Records from a collection:
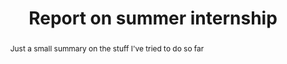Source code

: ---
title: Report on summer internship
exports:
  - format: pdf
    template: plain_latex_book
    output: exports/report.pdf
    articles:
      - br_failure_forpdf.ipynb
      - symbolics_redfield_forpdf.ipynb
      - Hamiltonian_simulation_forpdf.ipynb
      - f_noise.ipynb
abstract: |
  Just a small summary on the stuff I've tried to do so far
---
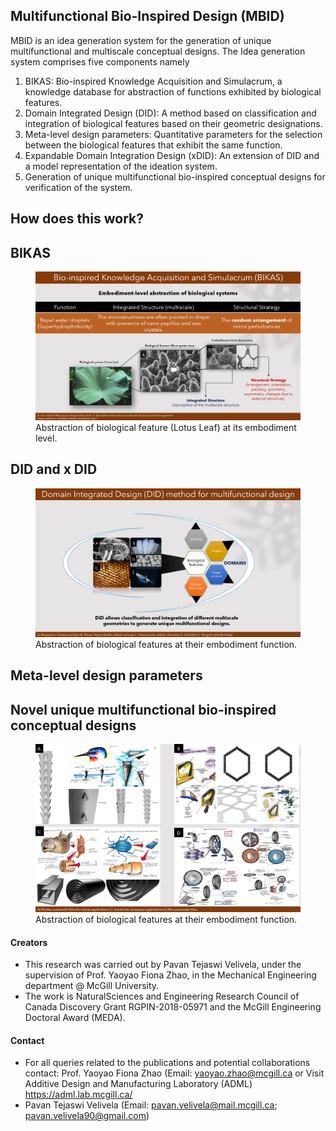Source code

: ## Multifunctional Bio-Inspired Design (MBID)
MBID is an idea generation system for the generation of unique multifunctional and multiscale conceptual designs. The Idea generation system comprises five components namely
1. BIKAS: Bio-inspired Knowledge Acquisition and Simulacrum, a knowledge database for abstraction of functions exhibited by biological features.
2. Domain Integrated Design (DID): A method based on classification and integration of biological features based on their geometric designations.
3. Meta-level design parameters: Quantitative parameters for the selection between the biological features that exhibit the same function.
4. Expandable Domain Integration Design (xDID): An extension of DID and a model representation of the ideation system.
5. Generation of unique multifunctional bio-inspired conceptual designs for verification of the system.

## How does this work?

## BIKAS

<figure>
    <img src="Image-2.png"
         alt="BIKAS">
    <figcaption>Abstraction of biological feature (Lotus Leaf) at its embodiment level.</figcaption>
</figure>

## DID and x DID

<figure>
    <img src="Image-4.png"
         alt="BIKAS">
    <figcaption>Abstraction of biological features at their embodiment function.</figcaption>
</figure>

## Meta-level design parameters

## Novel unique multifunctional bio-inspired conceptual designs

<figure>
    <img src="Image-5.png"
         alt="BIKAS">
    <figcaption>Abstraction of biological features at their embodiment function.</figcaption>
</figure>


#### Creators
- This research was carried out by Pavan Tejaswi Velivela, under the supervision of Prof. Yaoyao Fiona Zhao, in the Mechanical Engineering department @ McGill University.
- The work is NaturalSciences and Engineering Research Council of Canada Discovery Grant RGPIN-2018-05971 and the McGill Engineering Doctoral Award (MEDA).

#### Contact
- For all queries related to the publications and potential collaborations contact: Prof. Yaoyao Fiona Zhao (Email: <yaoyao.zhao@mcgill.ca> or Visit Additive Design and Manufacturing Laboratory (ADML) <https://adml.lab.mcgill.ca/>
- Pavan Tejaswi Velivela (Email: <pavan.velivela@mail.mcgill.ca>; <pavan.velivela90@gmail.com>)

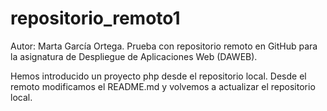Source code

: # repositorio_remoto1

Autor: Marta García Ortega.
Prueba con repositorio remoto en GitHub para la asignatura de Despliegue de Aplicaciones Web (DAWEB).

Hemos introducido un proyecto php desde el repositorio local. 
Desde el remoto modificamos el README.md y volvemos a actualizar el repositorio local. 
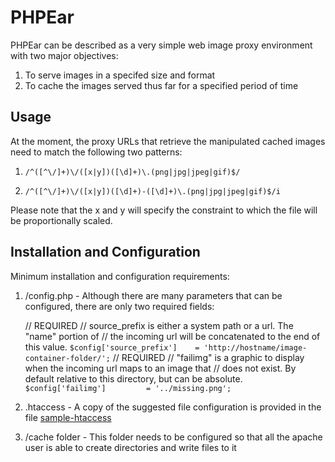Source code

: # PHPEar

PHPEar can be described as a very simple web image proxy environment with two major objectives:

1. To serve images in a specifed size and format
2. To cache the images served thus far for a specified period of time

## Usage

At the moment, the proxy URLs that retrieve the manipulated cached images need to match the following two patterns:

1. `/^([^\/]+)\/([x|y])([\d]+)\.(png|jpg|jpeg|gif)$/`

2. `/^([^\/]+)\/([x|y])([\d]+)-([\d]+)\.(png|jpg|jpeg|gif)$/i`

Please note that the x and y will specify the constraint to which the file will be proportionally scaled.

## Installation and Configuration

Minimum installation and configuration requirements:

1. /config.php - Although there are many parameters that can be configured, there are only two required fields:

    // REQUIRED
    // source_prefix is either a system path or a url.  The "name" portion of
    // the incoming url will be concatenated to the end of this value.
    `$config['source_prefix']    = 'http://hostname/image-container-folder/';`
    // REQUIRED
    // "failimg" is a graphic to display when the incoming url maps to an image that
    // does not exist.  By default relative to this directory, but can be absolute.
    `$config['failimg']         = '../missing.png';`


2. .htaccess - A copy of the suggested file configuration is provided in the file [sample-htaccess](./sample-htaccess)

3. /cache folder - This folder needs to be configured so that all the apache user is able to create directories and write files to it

Your instructions
Find the word "Tejaswi" in the entries above and gather every line that holds it.

Reply
- This research was carried out by Pavan Tejaswi Velivela, under the supervision of Prof. Yaoyao Fiona Zhao, in the Mechanical Engineering department @ McGill University.
- Pavan Tejaswi Velivela (Email: <pavan.velivela@mail.mcgill.ca>; <pavan.velivela90@gmail.com>)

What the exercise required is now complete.